If Rick Perry really believes that Keynesian is dead and government spending doesn't provide a stimulus, I wonder how he would feel about the US cutting defense spending by pulling all its military bases, personnel, and defense contracts out of Texas.


charlesH said...

If I am out of work I can borrow to continue spending (be like Greece) or I can develop that oil well in the backyard.

"Obama energy policy raises costs, limits jobs"

"For decades, political commentators have been lamenting America's lack of an energy policy. That's no longer true. Under Barack Obama, the U.S. has adopted a very clear energy policy: obstruct and even vilify the coal, oil and natural gas industries while lavishing subsidies on unreliable and expensive sources like solar, biofuels and wind energy.

The events of the past few weeks provide plenty of examples. The most recent: the bankruptcy of solar-panel-maker Solyndra, which despite a $527 million loan guarantee from the Department of Energy could not compete with overseas producers."

riverat said...

nder Barack Obama, the U.S. has adopted a very clear energy policy: obstruct and even vilify the coal, oil and natural gas industries

And yet domestic production of petroleum is higher under Obama than it ever was under (GW) Bush.

charlesH said...

"And yet domestic production of petroleum is higher under Obama than it ever was under (GW) Bush."

It could be much higher if Obama was not dragging his feet.

Oil prices have doubled under Obama.
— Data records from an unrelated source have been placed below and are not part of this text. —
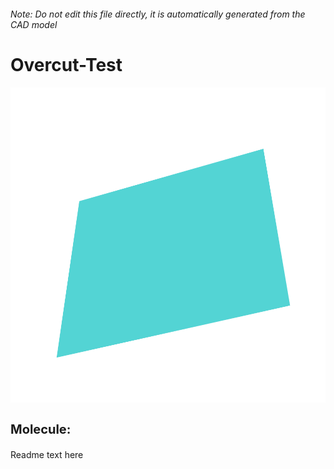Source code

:###### Note: Do not edit this file directly, it is automatically generated from the CAD model

# Overcut-Test

![](/project.svg)

<h3 style="font-size:20px;"><strong>Molecule:</strong></h3>Readme text here


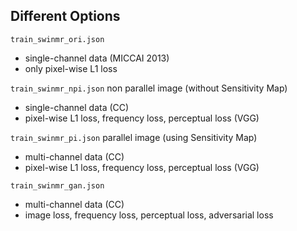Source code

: ## Different Options

`train_swinmr_ori.json`
- single-channel data (MICCAI 2013) 
- only pixel-wise L1 loss


`train_swinmr_npi.json` non parallel image (without Sensitivity Map)
- single-channel data (CC) 
- pixel-wise L1 loss, frequency loss, perceptual loss (VGG)

`train_swinmr_pi.json` parallel image (using Sensitivity Map)
- multi-channel data (CC)  
- pixel-wise L1 loss, frequency loss, perceptual loss (VGG)










`train_swinmr_gan.json`
- multi-channel data (CC) 
- image loss, frequency loss, perceptual loss, adversarial loss
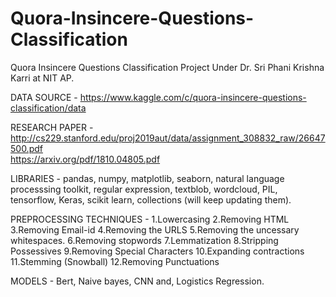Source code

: # Quora-Insincere-Questions-Classification
Quora Insincere Questions Classification Project Under Dr. Sri Phani Krishna Karri at NIT AP.

DATA SOURCE - https://www.kaggle.com/c/quora-insincere-questions-classification/data <br />

RESEARCH PAPER - http://cs229.stanford.edu/proj2019aut/data/assignment_308832_raw/26647500.pdf <br />
                 https://arxiv.org/pdf/1810.04805.pdf <br />

LIBRARIES - pandas, numpy, matplotlib, seaborn, natural language processsing toolkit, regular expression, textblob, wordcloud, PIL, tensorflow, Keras, scikit learn, collections (will keep updating them).<br />

PREPROCESSING TECHNIQUES -
1.Lowercasing
2.Removing HTML
3.Removing Email-id
4.Removing the URLS
5.Removing the uncessary whitespaces.
6.Removing stopwords
7.Lemmatization
8.Stripping Possessives
9.Removing Special Characters
10.Expanding contractions
11.Stemming (Snowball)
12.Removing Punctuations

MODELS - Bert, Naive bayes, CNN and, Logistics Regression.
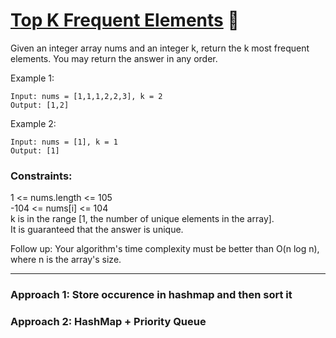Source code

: # [Top K Frequent Elements](https://leetcode.com/problems/top-k-frequent-elements/description/) 💛

Given an integer array nums and an integer k, return the k most frequent elements. You may return the answer in any order.

Example 1:

    Input: nums = [1,1,1,2,2,3], k = 2
    Output: [1,2]

Example 2:  

    Input: nums = [1], k = 1
    Output: [1]
 

### Constraints:

1 <= nums.length <= 105  
-104 <= nums[i] <= 104  
k is in the range [1, the number of unique elements in the array].  
It is guaranteed that the answer is unique.  
 

Follow up: Your algorithm's time complexity must be better than O(n log n), where n is the array's size.

---

### Approach 1: Store occurence in hashmap and then sort it

### Approach 2: HashMap + Priority Queue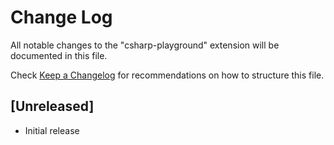 # Change Log

All notable changes to the "csharp-playground" extension will be documented in this file.

Check [Keep a Changelog](http://keepachangelog.com/) for recommendations on how to structure this file.

## [Unreleased]

- Initial release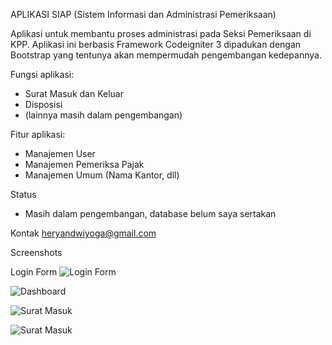 APLIKASI SIAP (Sistem Informasi dan Administrasi Pemeriksaan)

Aplikasi untuk membantu proses administrasi pada Seksi Pemeriksaan di KPP. Aplikasi ini berbasis Framework Codeigniter 3 dipadukan dengan Bootstrap yang tentunya akan mempermudah pengembangan kedepannya.

Fungsi aplikasi:
- Surat Masuk dan Keluar
- Disposisi
- (lainnya masih dalam pengembangan)

Fitur aplikasi:
- Manajemen User
- Manajemen Pemeriksa Pajak
- Manajemen Umum (Nama Kantor, dll)

Status
- Masih dalam pengembangan, database belum saya sertakan

Kontak
heryandwiyoga@gmail.com

Screenshots

Login Form
![Login Form](https://raw.githubusercontent.com/heryandp/aplikasi-siap/master/docs/siap-1.png)

![Dashboard](https://raw.githubusercontent.com/heryandp/aplikasi-siap/master/docs/siap-2.png)

![Surat Masuk](https://raw.githubusercontent.com/heryandp/aplikasi-siap/master/docs/siap-3.png)

![Surat Masuk](https://raw.githubusercontent.com/heryandp/aplikasi-siap/master/docs/siap-4.png)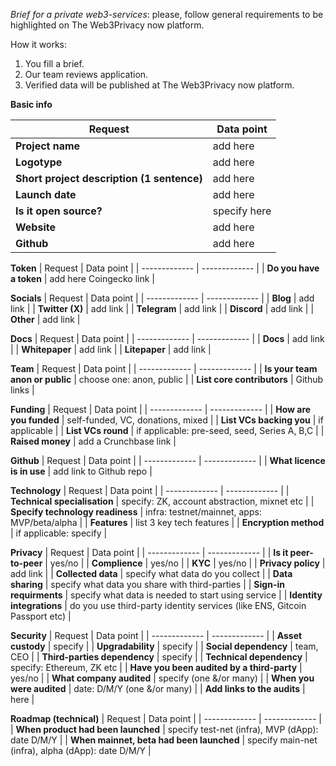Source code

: *Brief for a private web3-services*: please, follow general requirements to be highlighted on The Web3Privacy now platform.

How it works:
1. You fill a brief.
2. Our team reviews application.
3. Verified data will be published at The Web3Privacy now platform.

**Basic info**

| Request  | Data point | 
| ------------- | ------------- |
| **Project name**  | add here |
| **Logotype**  | add here |
| **Short project description (1 sentence)** | add here |
| **Launch date** | add here |
| **Is it open source?** | specify here |
| **Website**  | add here |
| **Github**  | add here |

**Token**
| Request  | Data point | 
| ------------- | ------------- |
| **Do you have a token** | add here Coingecko link |

**Socials**
| Request  | Data point | 
| ------------- | ------------- |
| **Blog** | add link |
| **Twitter (X)** | add link |
| **Telegram** | add link |
| **Discord** | add link |
| **Other** | add link |

**Docs**
| Request  | Data point | 
| ------------- | ------------- |
| **Docs** | add link |
| **Whitepaper** | add link |
| **Litepaper** | add link |

**Team**
| Request  | Data point | 
| ------------- | ------------- |
| **Is your team anon or public**  | choose one: anon, public | 
| **List core contributors** | Github links | 

**Funding**
| Request  | Data point | 
| ------------- | ------------- |
| **How are you funded**  | self-funded, VC, donations, mixed | 
| **List VCs backing you**  | if applicable |
| **List VCs round**  | if applicable: pre-seed, seed, Series A, B,C | 
| **Raised money** | add a Crunchbase link | 

**Github**
| Request  | Data point | 
| ------------- | ------------- |
| **What licence is in use**  | add link to Github repo | 

**Technology**
| Request  | Data point | 
| ------------- | ------------- |
| **Technical specialisation**  | specify: ZK, account abstraction, mixnet etc | 
| **Specify technology readiness**  | infra: testnet/mainnet, apps: MVP/beta/alpha | 
| **Features**  | list 3 key tech features | 
| **Encryption method**  | if applicable: specify | 

**Privacy**
| Request  | Data point | 
| ------------- | ------------- |
| **Is it peer-to-peer**  | yes/no | 
| **Complience**  | yes/no |
| **KYC**  | yes/no |
| **Privacy policy** | add link |
| **Collected data**  | specify what data do you collect |
| **Data sharing** | specify what data you share with third-parties |
| **Sign-in requirments** | specify what data is needed to start using service |
| **Identity integrations** | do you use third-party identity services (like ENS, Gitcoin Passport etc) |

**Security**
| Request  | Data point | 
| ------------- | ------------- |
| **Asset custody** | specify | 
| **Upgradability**  | specify |
| **Social dependency**  | team, CEO |
| **Third-parties dependency** | specify |
| **Technical dependency** | specify: Ethereum, ZK etc |
| **Have you been audited by a third-party** | yes/no |
| **What company audited** | specify (one &/or many) |
| **When you were audited** | date: D/M/Y (one &/or many) |
| **Add links to the audits** | here |

**Roadmap (technical)**
| Request  | Data point | 
| ------------- | ------------- |
| **When product had been launched** | specify test-net (infra), MVP (dApp): date D/M/Y | 
| **When mainnet, beta had been launched**  | specify main-net (infra), alpha (dApp): date D/M/Y |
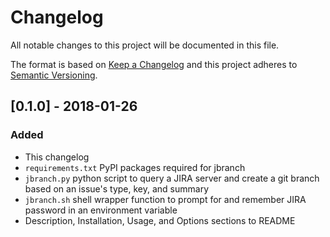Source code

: # Changelog
All notable changes to this project will be documented in this file.

The format is based on [Keep a Changelog](http://keepachangelog.com/en/1.0.0/)
and this project adheres to [Semantic Versioning](http://semver.org/spec/v2.0.0.html).

## [0.1.0] - 2018-01-26
### Added
- This changelog
- `requirements.txt` PyPI packages required for jbranch
- `jbranch.py` python script to query a JIRA server and create a git branch based on an issue's type, key, and summary
- `jbranch.sh` shell wrapper function to prompt for and remember JIRA password in an environment variable
- Description, Installation, Usage, and Options sections to README
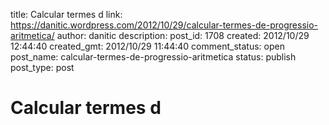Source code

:title: Calcular termes d
link: https://danitic.wordpress.com/2012/10/29/calcular-termes-de-progressio-aritmetica/
author: danitic
description: 
post_id: 1708
created: 2012/10/29 12:44:40
created_gmt: 2012/10/29 11:44:40
comment_status: open
post_name: calcular-termes-de-progressio-aritmetica
status: publish
post_type: post

# Calcular termes d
That price signal has resulted in more production. But will still import half of our oil use. We could reduce imports and provide many more jobs if the Obama admin was pushing to domestic FF production.

charlesH said...

Canada's Oil Sands Are a Jobs Gusher

"For all its soaring rhetoric, President Obama's "jobs speech" last week didn't demonstrate a lick of insight into why economies grow or how wealth is created. It was merely trademark Obamanomics: using government diktat to move money that's over here, over there."

"On the regulatory front the picture is even gloomier. Much of America's vast untapped energy potential lies dormant because Mr. Obama's regulatory watchdogs have spent the past three years throwing sand in the gears of the permitting process for exploration and exploitation on federal lands. Separately, TransCanada has been trying since September 2008 to get a permit to build the Keystone XL pipeline from Alberta to the Gulf Coast. The Environmental Protection Agency has so far blocked it."

"One explanation for Canada's more robust growth is its strong commitment to energy, which has become more valuable in U.S. dollar terms under Federal Reserve Chairman Ben Bernanke's inflationary policies. Alberta is now producing two million barrels per day but expects that number will grow to four to five million within a decade."

"Alberta's oil and gas industry supports more than 271,000 direct jobs and hundreds of thousands of indirect jobs in sectors such as construction, manufacturing and financial services. The province has an unemployment rate of 5.6%. There are also some 960 American companies involved in Alberta energy, supplying equipment and technology, among other things. As an example, Mr. Liepert says, "dozens of Caterpillar tractors, made in Illinois and Michigan and costing $5 million a piece" work the oil sands. He says the region is on track to create more than 400,000 direct American jobs by 2035. The Bakken region of North Dakota, where private land ownership gives drillers relief from federal obstructionism, shares a similar, if smaller, story. Oil production there is booming, and North Dakota unemployment is 3.3%."

charlesH said...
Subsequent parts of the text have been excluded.